Sacolinha: Racismo é achar que uma raça é superior à outra. Uma vez eu cheguei numa cidade para dar uma palestra. Estava com um motorista branco. Aí perguntei para a funcionária “É aqui que vai acontecer a palestra?” ‘É sim’ “Ok. Chegamos”. Aí ela olhou para o motorista e disse: ‘Muito prazer, Sacolinha, seja bem vindo’.

Inspirando Sonhos: O que é utopia?

Sacolinha: É acreditar no impossível. Quando comecei a escrever, alguns me disseram que não daria pra viver de literatura, de livros, de cultura, enfim. Ainda mais uma pessoa negra, moradora de um bairro pobre da Zona Leste e que estudou em escola pública.

Hoje vivo, exclusivamente, de literatura.

Inspirando Sonhos: Fale-nos de suas memórias escolares.
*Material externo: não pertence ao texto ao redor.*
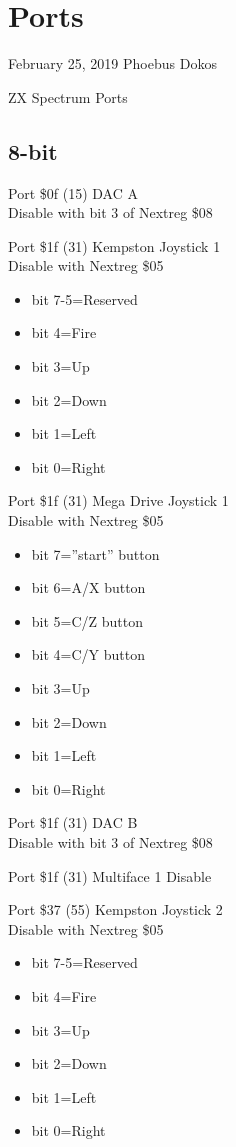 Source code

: \chapter{Ports}

February 25, 2019  Phoebus Dokos

\begin{table}[h]\centering\tiny
  \caption{ZX Spectrum Ports}
\end{table}

\section{8-bit}
Port \$0f (15) DAC A\\
Disable with bit 3 of Nextreg \$08

Port \$1f (31) Kempston Joystick 1\\
Disable with Nextreg \$05
\begin{itemize}
\item[] bit 7-5=Reserved
\item[] bit 4=Fire
\item[] bit 3=Up
\item[] bit 2=Down
\item[] bit 1=Left
\item[] bit 0=Right
\end{itemize}

Port \$1f (31) Mega Drive Joystick 1\\
Disable with Nextreg \$05
\begin{itemize}
\item[] bit 7=''start'' button
\item[] bit 6=A/X button
\item[] bit 5=C/Z button
\item[] bit 4=C/Y button
\item[] bit 3=Up
\item[] bit 2=Down
\item[] bit 1=Left
\item[] bit 0=Right
\end{itemize}

Port \$1f (31) DAC B\\
Disable with bit 3 of Nextreg \$08

Port \$1f (31) Multiface 1 Disable

Port \$37 (55) Kempston Joystick 2\\
Disable with Nextreg \$05
\begin{itemize}
\item[] bit 7-5=Reserved
\item[] bit 4=Fire
\item[] bit 3=Up
\item[] bit 2=Down
\item[] bit 1=Left
\item[] bit 0=Right
\end{itemize}

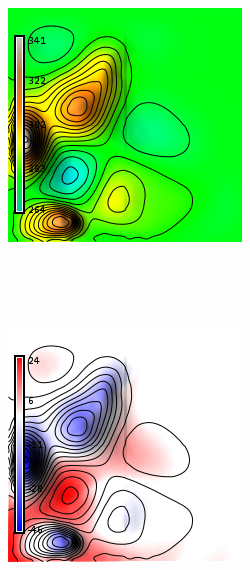 \documentclass{sigchi}
\begin{document}
\begin{figure}
\begin{minipage}[t]{0.33\textwidth}
\begin{subfigure}{\linewidth}
            \includegraphics[width=\textwidth]{figures/magallanes/magallanes_dem_6.png}%
            \caption{}~\label{fig:dem_6}
        \end{subfigure}\\
        \begin{subfigure}{\linewidth}
            \centering
            \includegraphics[width=\textwidth]{figures/magallanes/magallanes_diff_6.png}%

\end{subfigure}
\end{minipage}
\end{figure}
\end{document}
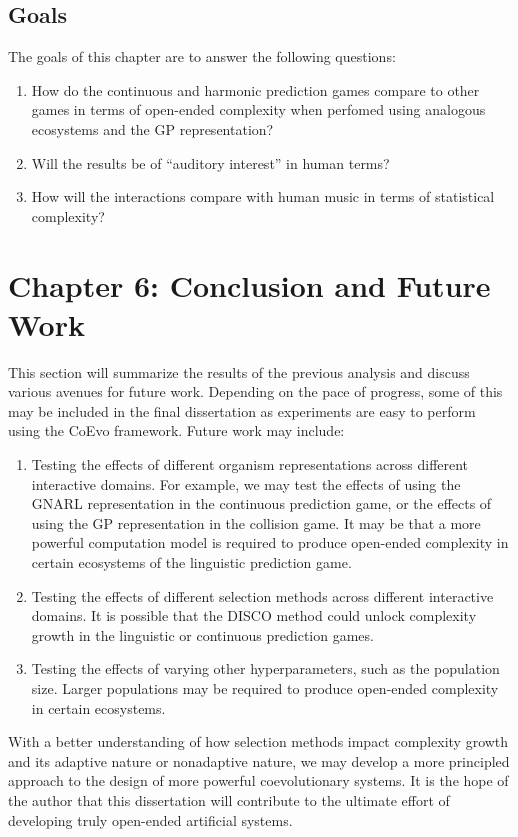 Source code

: \documentclass{article}
\begin{document}
\subsection*{Goals}
The goals of this chapter are to answer the following questions:
\begin{enumerate}
    \item How do the continuous and harmonic prediction games compare to other games in terms of 
        open-ended complexity when perfomed using analogous ecosystems and the GP representation?
    \item Will the results be of ``auditory interest'' in human terms?
    \item How will the interactions compare with human music in terms of statistical complexity?
\end{enumerate}

\section*{Chapter 6: Conclusion and Future Work}
This section will summarize the results of the previous analysis and discuss various
avenues for future work. Depending on the pace of progress, some of this may be included in the
final dissertation as experiments are easy to perform using the CoEvo framework. 
Future work may include:
\begin{enumerate}
    \item Testing the effects of different organism representations across different interactive
        domains. For example, we may test the effects of using the GNARL representation in the
        continuous prediction game, or the effects of using the GP representation in the collision
        game. It may be that a more powerful computation model is required to produce open-ended
        complexity in certain ecosystems of the linguistic prediction game.
    \item Testing the effects of different selection methods across different interactive domains.
        It is possible that the DISCO method could unlock complexity growth in the linguistic 
        or continuous prediction games.
    \item Testing the effects of varying other hyperparameters, such as the population size.   
        Larger populations may be required to produce open-ended complexity in certain ecosystems.
\end{enumerate}

With a better understanding of how selection methods impact complexity growth and its adaptive
nature or nonadaptive nature, we may develop a more principled approach
to the design of more powerful coevolutionary systems. It is the hope of the author that this
dissertation will contribute to the ultimate effort of developing truly open-ended artificial
systems.



\end{document}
Sacolinha: A escola nunca me chamou a atenção. Deve ser porque eu sempre ia obrigado e com medo de virar lixeiro. Meus familiares viviam dizendo que se eu não estudasse viraria lixeiro. Aí eu corria pra escola. Mas hoje sei que pra você virar gari, tem que ter muitas qualidades.

E mesmo indo obrigado para escola, fui um bom aluno e não reprovei em nenhum ano.

Inspirando Sonhos: Tem alguma pergunta que não fizemos, mas que, mesmo assim, deseja comunicar para quem nos lê? 

Sacolinha: Você tem algum hobbie, Sacolinha?

Sim. Sou colecionador de kombis. Tenho 3 (duas antigas que são raridades e uma de 1996, com cama, sofá e cozinha, dentro).

E adoro mexer com horta orgânica. Tenho uma em casa, com pomar, hortaliças e verduras.